You know, we have a thread in our little hidden "Mod forum" called, "Steve sightings". This post will surely be added to it :toofunny St
oveBolts came from the Camaro shown in my Avatar. It was a hunk of junk my dad used to call a pile of stove bolts lol! But since you asked, my name is Jeff
Anyway, I hope that my story does not shake you, but I will try to answer your questions as discreetly, and honestly as I can.
When I was 16 my life was a wreck. I put a gun to my head as tears poured down my face when I heard God say, "Don't do it, I have something I want you to see. Hold on, I want you to see how this turns out" and although I couldn't see, I knew he was talking about a time in the far distance. Thus, I am complete. Anyway, those words echo'd in my mind. It was the only words I could find any hope in, yet when I was in my mid 20's in that small dark box, God's voice had such a strong impact on me, I had nothing else to cling to.
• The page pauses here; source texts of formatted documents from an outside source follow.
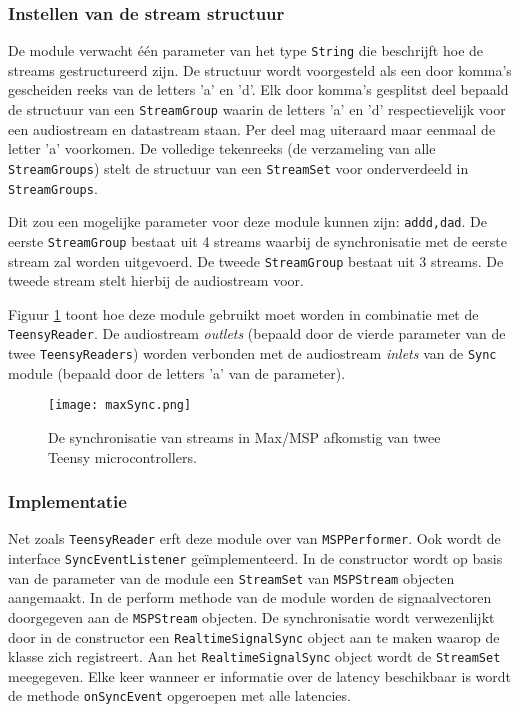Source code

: \subsubsection{Instellen van de stream structuur}

De module verwacht één parameter van het type \texttt{String} die beschrijft hoe de streams gestructureerd zijn. De structuur wordt voorgesteld als een door komma's gescheiden reeks van de letters 'a' en 'd'. Elk door komma's gesplitst deel bepaald de structuur van een \texttt{StreamGroup} waarin de letters 'a' en 'd' respectievelijk voor een audiostream en datastream staan. Per deel mag uiteraard maar eenmaal de letter 'a' voorkomen. De volledige tekenreeks  (de verzameling van alle \texttt{StreamGroups}) stelt de structuur van een \texttt{StreamSet} voor onderverdeeld in \texttt{StreamGroups}.

Dit zou een mogelijke parameter voor deze module kunnen zijn: \texttt{addd,dad}. De eerste \texttt{StreamGroup} bestaat uit 4 streams waarbij de synchronisatie met de eerste stream zal worden uitgevoerd. De tweede \texttt{StreamGroup} bestaat uit 3 streams. De tweede stream stelt hierbij de audiostream voor.

Figuur \ref{maxStreamSync} toont hoe deze module gebruikt moet worden in combinatie met de \texttt{TeensyReader}. De audiostream \textit{outlets} (bepaald door de vierde parameter van de twee \texttt{TeensyReaders}) worden verbonden met de audiostream \textit{inlets} van de \texttt{Sync} module (bepaald door de letters 'a' van de parameter).

\begin{figure}[h!]
	\captionsetup{width=0.8\textwidth}
	\caption[Synchronisatie in Max/MSP]{De synchronisatie van streams in Max/MSP afkomstig van twee Teensy microcontrollers.}
	\begin{center}
		\advance\parskip0.3cm
		\texttt{[image: maxSync.png]}
	\end{center}
	\label{maxStreamSync}
\end{figure}

\subsubsection{Implementatie}

Net zoals \texttt{TeensyReader} erft deze module over van \texttt{MSPPerformer}. Ook wordt de interface \texttt{SyncEventListener} geïmplementeerd. In de constructor wordt op basis van de parameter van de module een \texttt{StreamSet} van \texttt{MSPStream} objecten aangemaakt. In de perform methode van de module worden de signaalvectoren doorgegeven aan de \texttt{MSPStream} objecten. De synchronisatie wordt verwezenlijkt door in de constructor een \texttt{RealtimeSignalSync} object aan te maken waarop de klasse zich registreert. Aan het \texttt{RealtimeSignalSync} object wordt de \texttt{StreamSet} meegegeven. Elke keer wanneer er informatie over de latency beschikbaar is wordt de methode \texttt{onSyncEvent} opgeroepen met alle latencies.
I lost my first born, which was my precious daughter when she was but 4 months old. I was brought up in orphanages and foster homes until the 4th grade. I was placed in Juvenile then Group homes from 13 to 15 and one thing you learn is to protect your feelings and experience showed me that you didn't get attached to anyone because when you did, they got ripped away from you as I moved from foster home to foster home. When my daughter was born, she was my salvation and for the first time, I experienced what real love was like. I remember looking into her eyes and thinking, "She will never hurt me" and this started drawing me back to God. When she died, I hated God and withdrew.
But to your question of the sparrow on her back, no, she is not dead and I was able to find her and send her a Christmas card two years ago. We have visited each other many times and talk on the phone often. She has some disabilities, but she is my most precious daughter and I love her.
Do both sparrows live on, or just one? I need to know.
I am now a proud grandfather and she called me just yesterday to wish me a belated happy birthday. I was able to make contact with her when she was 16. I received a precious Fathers day card from her this year that touched me deeply knowing it was from her heart.
How? Through prayer? What can make someone stop to steal the hope?
What if there really is no hope anymore? How did you find a little piece of remaining hope? (I am sorry for asking so much, but I would so much like to know. Only if you want to reveal, of course. If not, please just ignore me.)
How I wish my prayer life was deeper, and richer. I look to my wife with such awe in the faith she has with God as I still struggle in that area. When I was in that dark place in my life, all I could do is my best even when it was used against me. I knew what the truth was, and that through time the truth would show itself. I was tempted with revenge and my anger caused me to think of evil deeds to the point where I had to move from that city to stop myself from committing that which gave me nightmares, and that which I day dreamed about. I had to put myself in an environment where in a moment of weakness, I wouldn't be able to act upon my thoughts. I needed space to breath, and a space to start over.
I put my focus on doing what was right, and what was good. I couldn't control others, but I could control myself. I wanted to be a father more than anything else in the world, and that dream was shattered. All seemed lost. When I removed myself, I focused on being the best Dad that I could be for my daughters when we finally reunited. I wanted them to be proud of me and know I didn't abandon them. I could not do anything about the time that separated us, but I could control what I did between that time.
You know, through all those years of seperation, you dream on how something is going to be when your reunited. What you'll say, the things you'll do etc. It's amazing how when that day comes, your little bubble is popped with this sharp edge called reality lol. It's all good though lol.
So Jeremiah stood firm, praising God instead of giving up.
Just like you, dear brother Steve.
I wished to be like him and you.
Unlike Jeremiah, I did not praise God. I hated and despised God for years. Yet God was faithful and never left my side. His spirit kept wooing me back to him, almost chasing me at times. As far as being like me, I am arrogant at times and prideful and I need reminders of that on occasion to keep me in check, but thank you for your kind words.